Interprete del cambiamento: la filiera della moda. La moda in Italia vale 110 miliardi di euro, un importo pari al 5,3% se rapportato al Pil. Il fatturato del settore è aumentato del 14% in un decennio. Il numero di occupati è però diminuito da 507.000 unità nel 2013 a 476.000 nel 2021 a causa della sequenza delle crisi. Nel 2023 il trend negativo si è interrotto dopo 8 anni, con una espansione di circa 23.000 addetti (499.000 in totale), malgrado non si siano raggiunti i livelli pre-pandemia (511.000 addetti). La filiera si compone di oltre 80.000 realtà imprenditoriali, principalmente piccole e medie imprese, spesso a conduzione familiare, che preservano tecniche artigianali tradizionali e sfruttano l’innovazione tecnologica. Prato è il più grande distretto industriale italiano, con 6.579 unità organizzative.
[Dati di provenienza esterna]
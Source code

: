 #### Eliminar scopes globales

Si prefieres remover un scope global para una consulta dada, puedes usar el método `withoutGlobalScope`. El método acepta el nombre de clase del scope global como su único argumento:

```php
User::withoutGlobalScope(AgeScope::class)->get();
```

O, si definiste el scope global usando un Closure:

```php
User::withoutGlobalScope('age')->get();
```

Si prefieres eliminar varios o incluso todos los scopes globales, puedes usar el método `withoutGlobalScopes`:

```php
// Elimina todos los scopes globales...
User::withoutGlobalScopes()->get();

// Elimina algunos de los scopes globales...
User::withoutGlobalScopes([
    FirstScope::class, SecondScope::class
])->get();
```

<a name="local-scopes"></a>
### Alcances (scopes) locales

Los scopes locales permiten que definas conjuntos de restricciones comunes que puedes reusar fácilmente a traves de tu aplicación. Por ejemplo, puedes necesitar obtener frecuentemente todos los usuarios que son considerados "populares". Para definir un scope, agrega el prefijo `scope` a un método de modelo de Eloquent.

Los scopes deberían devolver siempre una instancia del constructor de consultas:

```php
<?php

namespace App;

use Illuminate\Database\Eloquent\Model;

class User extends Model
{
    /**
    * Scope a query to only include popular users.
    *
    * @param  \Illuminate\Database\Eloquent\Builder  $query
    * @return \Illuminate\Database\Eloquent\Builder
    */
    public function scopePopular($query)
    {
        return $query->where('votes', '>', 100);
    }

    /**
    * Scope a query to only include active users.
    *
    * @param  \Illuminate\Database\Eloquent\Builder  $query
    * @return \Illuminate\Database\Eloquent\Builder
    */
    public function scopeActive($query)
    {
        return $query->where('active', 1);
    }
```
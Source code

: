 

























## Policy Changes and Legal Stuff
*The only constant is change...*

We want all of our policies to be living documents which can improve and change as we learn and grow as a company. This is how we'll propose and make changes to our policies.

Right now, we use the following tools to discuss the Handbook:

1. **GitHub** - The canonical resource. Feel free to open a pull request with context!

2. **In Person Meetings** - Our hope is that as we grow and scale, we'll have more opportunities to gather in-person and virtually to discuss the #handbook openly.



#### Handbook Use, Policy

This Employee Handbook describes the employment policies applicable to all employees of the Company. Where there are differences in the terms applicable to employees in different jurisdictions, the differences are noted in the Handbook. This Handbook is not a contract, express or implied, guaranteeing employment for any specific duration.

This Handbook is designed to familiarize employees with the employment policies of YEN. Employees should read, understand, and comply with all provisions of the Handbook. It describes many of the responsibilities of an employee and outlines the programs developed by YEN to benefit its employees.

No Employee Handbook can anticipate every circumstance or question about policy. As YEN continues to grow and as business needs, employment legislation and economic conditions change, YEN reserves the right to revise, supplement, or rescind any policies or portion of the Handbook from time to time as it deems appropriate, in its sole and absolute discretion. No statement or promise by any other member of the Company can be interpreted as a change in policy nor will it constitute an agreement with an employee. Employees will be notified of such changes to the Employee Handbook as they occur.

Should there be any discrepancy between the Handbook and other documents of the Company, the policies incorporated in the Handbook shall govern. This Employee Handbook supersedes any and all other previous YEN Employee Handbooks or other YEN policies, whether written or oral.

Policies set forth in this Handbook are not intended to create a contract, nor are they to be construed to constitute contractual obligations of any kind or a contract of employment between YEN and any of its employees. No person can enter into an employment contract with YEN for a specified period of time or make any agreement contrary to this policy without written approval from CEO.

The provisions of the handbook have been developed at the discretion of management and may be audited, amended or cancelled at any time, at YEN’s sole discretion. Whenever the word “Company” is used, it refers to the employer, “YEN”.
Firenze si distingue nella fabbricazione di articoli in pelle (3.365 su 5.926 unità locali). Napoli conta 5.754 unità produttive, con eccellenze nella sartoria maschile di alta qualità. Milano (4.638 unità) è la capitale della moda italiana, ospitando importanti atelier ed eventi.
Il modello sociale e produttivo della Brianza. Nella provincia di Monza e Brianza si registra tra il 2014 e il 2024 un incremento della popolazione del 2,3%, in controtendenza rispetto alla media nazionale. Determinante è stato il contributo della componente straniera, aumentata nel decennio di oltre 16 punti percentuali, più dell’incremento di stranieri riscontrato in tutto il Nord-Ovest (+7,9%), in Lombardia (+9,3%) e in Italia nel complesso (+10,9%). Nella provincia i cittadini nati all’estero sono aumentati nel decennio del 43,3%, circa 18.000 in più, portando questa componente a circa 93.000 persone, mentre i cittadini nati in Italia sono diminuiti di circa 10.000 unità. Nel 2023 il tasso di occupazione della provincia è superiore di 10 punti rispetto al dato medio nazionale (rispettivamente, 71,3% e 61,5%). Il tasso di occupazione femminile è pari al 66,8% contro il dato medio nazionale fermo al 52,5%. Il modello Brianza poggia su una solida base imprenditoriale e su una tradizione manifatturiera. Sono 1.168 le imprese attive nel settore dei mobili e rappresentano da sole il 7,5% del totale delle imprese italiane del settore.